_Required action:_ From the data that follows, copy every line holding the string "describe".

_Task material:_
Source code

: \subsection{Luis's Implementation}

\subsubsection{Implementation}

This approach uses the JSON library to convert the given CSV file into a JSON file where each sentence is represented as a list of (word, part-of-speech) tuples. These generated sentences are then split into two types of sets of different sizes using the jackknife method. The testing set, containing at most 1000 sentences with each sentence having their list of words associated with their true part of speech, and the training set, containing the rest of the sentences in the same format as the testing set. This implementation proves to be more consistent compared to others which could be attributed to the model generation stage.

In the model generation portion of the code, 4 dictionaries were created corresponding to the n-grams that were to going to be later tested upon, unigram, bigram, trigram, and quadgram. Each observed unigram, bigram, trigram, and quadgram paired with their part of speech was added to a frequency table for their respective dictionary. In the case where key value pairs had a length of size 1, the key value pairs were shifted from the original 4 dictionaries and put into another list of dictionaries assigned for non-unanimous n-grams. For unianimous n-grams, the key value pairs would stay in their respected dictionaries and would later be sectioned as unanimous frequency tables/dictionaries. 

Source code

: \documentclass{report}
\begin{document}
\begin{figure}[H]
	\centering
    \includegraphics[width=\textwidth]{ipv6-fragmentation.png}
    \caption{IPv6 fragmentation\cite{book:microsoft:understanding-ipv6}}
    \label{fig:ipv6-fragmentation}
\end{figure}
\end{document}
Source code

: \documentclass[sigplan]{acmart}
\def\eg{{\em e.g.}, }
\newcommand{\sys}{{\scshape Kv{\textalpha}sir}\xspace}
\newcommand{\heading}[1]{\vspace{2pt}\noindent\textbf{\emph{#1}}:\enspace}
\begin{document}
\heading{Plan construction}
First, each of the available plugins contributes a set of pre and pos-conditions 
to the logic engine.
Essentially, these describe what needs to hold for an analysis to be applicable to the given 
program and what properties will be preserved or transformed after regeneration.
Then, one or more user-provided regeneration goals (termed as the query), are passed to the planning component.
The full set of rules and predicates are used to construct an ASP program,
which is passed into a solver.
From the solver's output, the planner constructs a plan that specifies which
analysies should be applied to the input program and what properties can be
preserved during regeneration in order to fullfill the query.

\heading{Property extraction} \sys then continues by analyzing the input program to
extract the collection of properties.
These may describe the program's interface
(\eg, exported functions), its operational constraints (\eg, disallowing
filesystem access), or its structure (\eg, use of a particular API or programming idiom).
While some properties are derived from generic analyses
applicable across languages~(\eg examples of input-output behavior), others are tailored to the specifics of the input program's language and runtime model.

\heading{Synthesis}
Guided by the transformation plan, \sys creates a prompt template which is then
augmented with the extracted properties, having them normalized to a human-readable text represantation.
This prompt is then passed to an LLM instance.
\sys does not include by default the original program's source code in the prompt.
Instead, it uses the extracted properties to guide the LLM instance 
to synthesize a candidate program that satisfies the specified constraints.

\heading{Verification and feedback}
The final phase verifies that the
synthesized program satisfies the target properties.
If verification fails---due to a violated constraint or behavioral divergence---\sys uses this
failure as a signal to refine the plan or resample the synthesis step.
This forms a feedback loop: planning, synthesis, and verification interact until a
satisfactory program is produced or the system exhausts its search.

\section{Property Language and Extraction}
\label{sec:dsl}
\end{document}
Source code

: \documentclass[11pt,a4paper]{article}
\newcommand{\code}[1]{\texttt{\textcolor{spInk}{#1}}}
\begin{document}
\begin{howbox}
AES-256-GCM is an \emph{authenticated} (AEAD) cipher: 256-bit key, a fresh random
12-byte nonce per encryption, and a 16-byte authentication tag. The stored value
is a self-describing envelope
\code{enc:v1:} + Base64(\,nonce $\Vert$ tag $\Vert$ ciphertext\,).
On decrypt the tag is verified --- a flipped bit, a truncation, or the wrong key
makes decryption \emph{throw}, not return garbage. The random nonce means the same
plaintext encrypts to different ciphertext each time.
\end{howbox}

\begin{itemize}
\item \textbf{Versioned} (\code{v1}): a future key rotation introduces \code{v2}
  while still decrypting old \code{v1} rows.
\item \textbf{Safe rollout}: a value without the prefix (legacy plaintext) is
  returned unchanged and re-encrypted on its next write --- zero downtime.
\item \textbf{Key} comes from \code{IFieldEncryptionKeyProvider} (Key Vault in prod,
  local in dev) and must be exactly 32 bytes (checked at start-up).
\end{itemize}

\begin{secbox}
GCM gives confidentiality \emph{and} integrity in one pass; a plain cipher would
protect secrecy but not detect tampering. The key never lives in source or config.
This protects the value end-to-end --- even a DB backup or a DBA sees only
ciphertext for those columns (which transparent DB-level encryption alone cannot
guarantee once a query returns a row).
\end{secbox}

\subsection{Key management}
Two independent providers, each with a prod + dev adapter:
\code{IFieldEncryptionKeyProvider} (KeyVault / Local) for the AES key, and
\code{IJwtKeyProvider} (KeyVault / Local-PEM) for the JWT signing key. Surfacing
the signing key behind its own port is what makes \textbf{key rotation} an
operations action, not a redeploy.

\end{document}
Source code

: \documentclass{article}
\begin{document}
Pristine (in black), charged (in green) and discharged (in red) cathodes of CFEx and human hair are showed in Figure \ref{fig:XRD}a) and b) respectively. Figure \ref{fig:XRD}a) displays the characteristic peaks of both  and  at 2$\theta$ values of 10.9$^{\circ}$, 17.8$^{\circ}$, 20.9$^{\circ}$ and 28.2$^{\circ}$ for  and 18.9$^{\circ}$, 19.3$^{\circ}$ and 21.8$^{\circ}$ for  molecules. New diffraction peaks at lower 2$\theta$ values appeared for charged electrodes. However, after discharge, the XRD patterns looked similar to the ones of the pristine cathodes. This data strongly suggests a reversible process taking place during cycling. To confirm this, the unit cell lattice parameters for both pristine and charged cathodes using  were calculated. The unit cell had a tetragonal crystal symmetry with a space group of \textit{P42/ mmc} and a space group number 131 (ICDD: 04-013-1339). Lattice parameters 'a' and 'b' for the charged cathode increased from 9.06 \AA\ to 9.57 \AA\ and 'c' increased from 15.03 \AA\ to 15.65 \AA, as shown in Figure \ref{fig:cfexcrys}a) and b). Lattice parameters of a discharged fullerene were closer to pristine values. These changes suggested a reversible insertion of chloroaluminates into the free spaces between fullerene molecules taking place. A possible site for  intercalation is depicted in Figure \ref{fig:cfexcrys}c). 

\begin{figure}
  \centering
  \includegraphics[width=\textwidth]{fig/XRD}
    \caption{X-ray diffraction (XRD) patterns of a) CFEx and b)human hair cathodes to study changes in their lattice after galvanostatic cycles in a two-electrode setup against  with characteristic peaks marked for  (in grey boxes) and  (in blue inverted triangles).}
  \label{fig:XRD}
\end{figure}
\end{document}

_Solution for this problem:_
Essentially, these describe what needs to hold for an analysis to be applicable to the given 
These may describe the program's interface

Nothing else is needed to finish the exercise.